The Encyclopedia of Romance Fiction defines it as “a love story set in the deserts of North Africa or the Middle East, featuring an erotic relationship between a Western heroine and an Eastern sheikh or sultan hero.”
The sheikh romance is also referred to as a desert romance.
Does the hero have to be a sheikh in a desert romance?
In popular romantic fiction, a sheikh (pronounced as shake) is a man in power. He might be a king, prince, sultan or the leader of his community.
One common trait of this romance hero is his hypermasculinity.

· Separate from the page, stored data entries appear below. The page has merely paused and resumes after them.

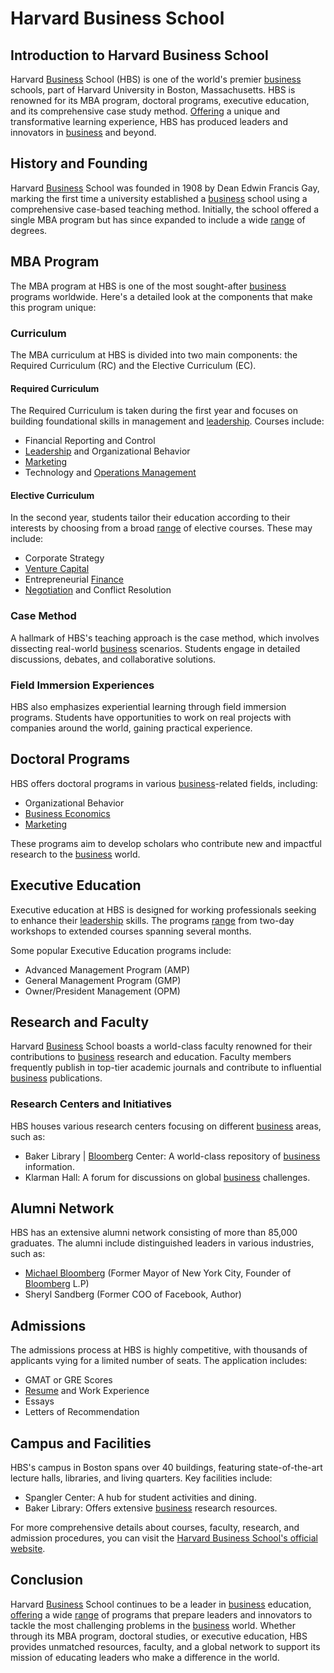 # Harvard Business School

## Introduction to Harvard Business School

Harvard [Business](../b/business.md) School (HBS) is one of the world's premier [business](../b/business.md) schools, part of Harvard University in Boston, Massachusetts. HBS is renowned for its MBA program, doctoral programs, executive education, and its comprehensive case study method. [Offering](../o/offering.md) a unique and transformative learning experience, HBS has produced leaders and innovators in [business](../b/business.md) and beyond.

## History and Founding

Harvard [Business](../b/business.md) School was founded in 1908 by Dean Edwin Francis Gay, marking the first time a university established a [business](../b/business.md) school using a comprehensive case-based teaching method. Initially, the school offered a single MBA program but has since expanded to include a wide [range](../r/range.md) of degrees.

## MBA Program

The MBA program at HBS is one of the most sought-after [business](../b/business.md) programs worldwide. Here's a detailed look at the components that make this program unique:

### Curriculum

The MBA curriculum at HBS is divided into two main components: the Required Curriculum (RC) and the Elective Curriculum (EC).

#### Required Curriculum

The Required Curriculum is taken during the first year and focuses on building foundational skills in management and [leadership](../l/leadership.md). Courses include:

- Financial Reporting and Control
- [Leadership](../l/leadership.md) and Organizational Behavior
- [Marketing](../m/marketing.md)
- Technology and [Operations Management](../o/operations_management.md)

#### Elective Curriculum

In the second year, students tailor their education according to their interests by choosing from a broad [range](../r/range.md) of elective courses. These may include:

- Corporate Strategy
- [Venture Capital](../v/venture_capital.md)
- Entrepreneurial [Finance](../f/finance.md)
- [Negotiation](../n/negotiation.md) and Conflict Resolution

### Case Method

A hallmark of HBS's teaching approach is the case method, which involves dissecting real-world [business](../b/business.md) scenarios. Students engage in detailed discussions, debates, and collaborative solutions.

### Field Immersion Experiences

HBS also emphasizes experiential learning through field immersion programs. Students have opportunities to work on real projects with companies around the world, gaining practical experience.

## Doctoral Programs

HBS offers doctoral programs in various [business](../b/business.md)-related fields, including:

- Organizational Behavior
- [Business Economics](../b/business_economics.md)
- [Marketing](../m/marketing.md)

These programs aim to develop scholars who contribute new and impactful research to the [business](../b/business.md) world.

## Executive Education

Executive education at HBS is designed for working professionals seeking to enhance their [leadership](../l/leadership.md) skills. The programs [range](../r/range.md) from two-day workshops to extended courses spanning several months.

Some popular Executive Education programs include:

- Advanced Management Program (AMP)
- General Management Program (GMP)
- Owner/President Management (OPM)

## Research and Faculty

Harvard [Business](../b/business.md) School boasts a world-class faculty renowned for their contributions to [business](../b/business.md) research and education. Faculty members frequently publish in top-tier academic journals and contribute to influential [business](../b/business.md) publications.

### Research Centers and Initiatives

HBS houses various research centers focusing on different [business](../b/business.md) areas, such as:

- Baker Library | [Bloomberg](../b/bloomberg.md) Center: A world-class repository of [business](../b/business.md) information.
- Klarman Hall: A forum for discussions on global [business](../b/business.md) challenges.

## Alumni Network

HBS has an extensive alumni network consisting of more than 85,000 graduates. The alumni include distinguished leaders in various industries, such as:

- [Michael Bloomberg](../m/michael_bloomberg.md) (Former Mayor of New York City, Founder of [Bloomberg](../b/bloomberg.md) L.P)
- Sheryl Sandberg (Former COO of Facebook, Author)

## Admissions

The admissions process at HBS is highly competitive, with thousands of applicants vying for a limited number of seats. The application includes:

- GMAT or GRE Scores
- [Resume](../r/resume.md) and Work Experience
- Essays
- Letters of Recommendation

## Campus and Facilities

HBS's campus in Boston spans over 40 buildings, featuring state-of-the-art lecture halls, libraries, and living quarters. Key facilities include:

- Spangler Center: A hub for student activities and dining.
- Baker Library: Offers extensive [business](../b/business.md) research resources.

For more comprehensive details about courses, faculty, research, and admission procedures, you can visit the [Harvard Business School's official website](https://www.hbs.edu).

## Conclusion

Harvard [Business](../b/business.md) School continues to be a leader in [business](../b/business.md) education, [offering](../o/offering.md) a wide [range](../r/range.md) of programs that prepare leaders and innovators to tackle the most challenging problems in the [business](../b/business.md) world. Whether through its MBA program, doctoral studies, or executive education, HBS provides unmatched resources, faculty, and a global network to support its mission of educating leaders who make a difference in the world.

Amy Burge, Ph.D, a lecturer in popular fiction, explains that the sheikh hero “is more than simply a generic alpha hero transplanted into the desert; his alpha masculinity is explicitly constructed in relation to the east in three main ways: the use of the harem motif: the exploitation of a specific animalistic description; and the connection of the sheikh with the culture and landscape of the romance’s east.”

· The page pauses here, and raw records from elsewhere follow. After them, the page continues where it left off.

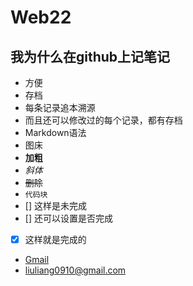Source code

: # Web22

## 我为什么在github上记笔记
- 方便
- 存档
- 每条记录追本溯源
- 而且还可以修改过的每个记录，都有存档
- Markdown语法
- 图床
- **加粗**
- *斜体*
- ~~删除~~
- `代码块`
- [] 这样是未完成
- [] 还可以设置是否完成
- [x] 这样就是完成的
- [Gmail](www.gmail.com)
- <liuliang0910@gmail.com>
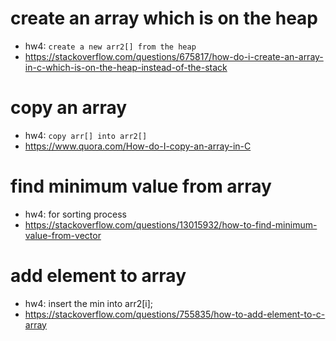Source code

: # create an array which is on the **heap**
- hw4: `create a new arr2[] from the heap`
- https://stackoverflow.com/questions/675817/how-do-i-create-an-array-in-c-which-is-on-the-heap-instead-of-the-stack

# copy an array
- hw4: `copy arr[] into arr2[]`
- https://www.quora.com/How-do-I-copy-an-array-in-C

# find minimum value from array
- hw4: for sorting process
- https://stackoverflow.com/questions/13015932/how-to-find-minimum-value-from-vector

# add element to array
- hw4: insert the min into arr2[i];
- https://stackoverflow.com/questions/755835/how-to-add-element-to-c-array
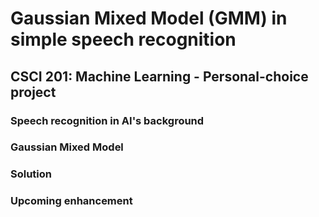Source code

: # Gaussian Mixed Model (GMM) in simple speech recognition
## CSCI 201: Machine Learning - Personal-choice project

### Speech recognition in AI's background 

### Gaussian Mixed Model  

### Solution 

### Upcoming enhancement

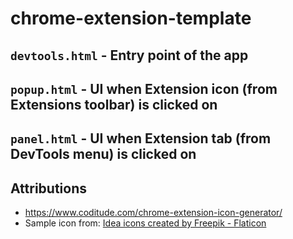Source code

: # chrome-extension-template

## `devtools.html` - Entry point of the app

## `popup.html` - UI when Extension icon (from Extensions toolbar) is clicked on

## `panel.html` - UI when Extension tab (from DevTools menu) is clicked on

## Attributions

- https://www.coditude.com/chrome-extension-icon-generator/
- Sample icon from: <a href="https://www.flaticon.com/free-icons/idea" title="idea icons">Idea icons created by Freepik - Flaticon</a>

What can readers expect from a sheikh romance?
“In an exotic land where it is rumoured that men still rule,” Jessica Taylor, Ph.D, lecturer in media and cultural studies, says as she describes the sheikh romance, “a tall, dark and handsome sheikh meets a white woman who teaches him how to be ruled by love.”

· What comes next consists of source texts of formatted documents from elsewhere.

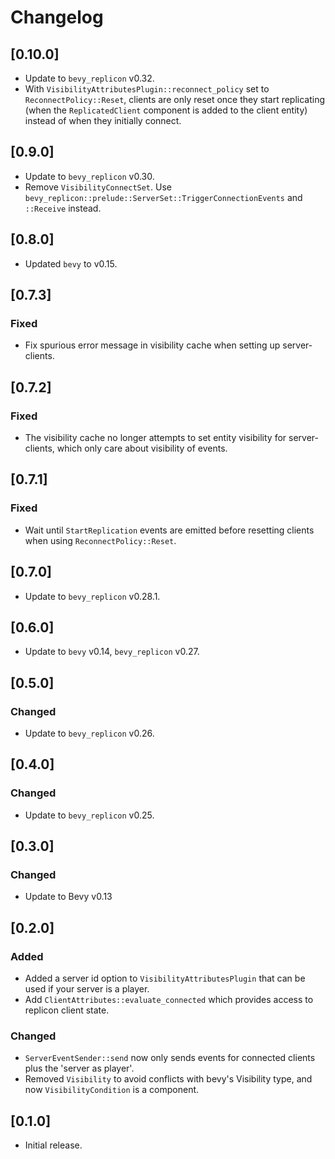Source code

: # Changelog

## [0.10.0]

- Update to `bevy_replicon` v0.32.
- With `VisibilityAttributesPlugin::reconnect_policy` set to `ReconnectPolicy::Reset`, clients are only reset once they start replicating (when the `ReplicatedClient` component is added to the client entity) instead of when they initially connect.


## [0.9.0]

- Update to `bevy_replicon` v0.30.
- Remove `VisibilityConnectSet`. Use `bevy_replicon::prelude::ServerSet::TriggerConnectionEvents` and `::Receive` instead.


## [0.8.0]

- Updated `bevy` to v0.15.


## [0.7.3]

### Fixed

- Fix spurious error message in visibility cache when setting up server-clients.


## [0.7.2]

### Fixed

- The visibility cache no longer attempts to set entity visibility for server-clients, which only care about visibility of events.


## [0.7.1]

### Fixed

- Wait until `StartReplication` events are emitted before resetting clients when using `ReconnectPolicy::Reset`.


## [0.7.0]

- Update to `bevy_replicon` v0.28.1.


## [0.6.0]

- Update to `bevy` v0.14, `bevy_replicon` v0.27.


## [0.5.0]

### Changed

- Update to `bevy_replicon` v0.26.


## [0.4.0]

### Changed

- Update to `bevy_replicon` v0.25.


## [0.3.0]

### Changed

- Update to Bevy v0.13


## [0.2.0]

### Added

- Added a server id option to `VisibilityAttributesPlugin` that can be used if your server is a player.
- Add `ClientAttributes::evaluate_connected` which provides access to replicon client state.

### Changed

- `ServerEventSender::send` now only sends events for connected clients plus the 'server as player'.
- Removed `Visibility` to avoid conflicts with bevy's Visibility type, and now `VisibilityCondition` is a component.

## [0.1.0]

- Initial release.
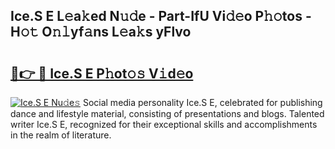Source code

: ## Ice.S E L𝚎a𝚔ed N𝚞𝚍e - Part-IfU Vi𝚍𝚎o P𝚑𝚘tos - H𝚘𝚝 O𝚗𝚕yf𝚊ns L𝚎a𝚔s yFlvo

# <h2><a href="http://kfa9nm.oniu.top/?m=Ice.S+E">🔗👉 🔴 Ice.S E P𝚑ot𝚘𝚜 V𝚒d𝚎o</a></h2>

[![Ice.S E Nu𝚍e𝚜](https://i.imgur.com/0qMVB7G.gif)](http://kfa9nm.oniu.top/?m=Ice.S+E)
Social media personality Ice.S E, celebrated for publishing dance and lifestyle material, consisting of presentations and blogs. Talented writer Ice.S E, recognized for their exceptional skills and accomplishments in the realm of literature.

It’s an oversimplification of the subgenre, but yes, that’s the gist of it.
The differences between the hero and heroine are important in a sheikh romance. They are at odds in cultural values, gender expression and socio-economic power. The heroine is often vulnerable and isolated in the world where the hero rules. She considers herself independent and resourceful but she’s at a loss in the anachronistic desert. The romantic relationship irrevocably alters the hero and heroine. Also, the heroine is transformed by her environment as she rediscovers her power.
“By the end of each book”, according to Associate Professor of History Stacy E. Holden, Ph.D, “the American heroine always decides to live in the Arab world, while the sheikh unswervingly embraces the political and social values of his Western bride.”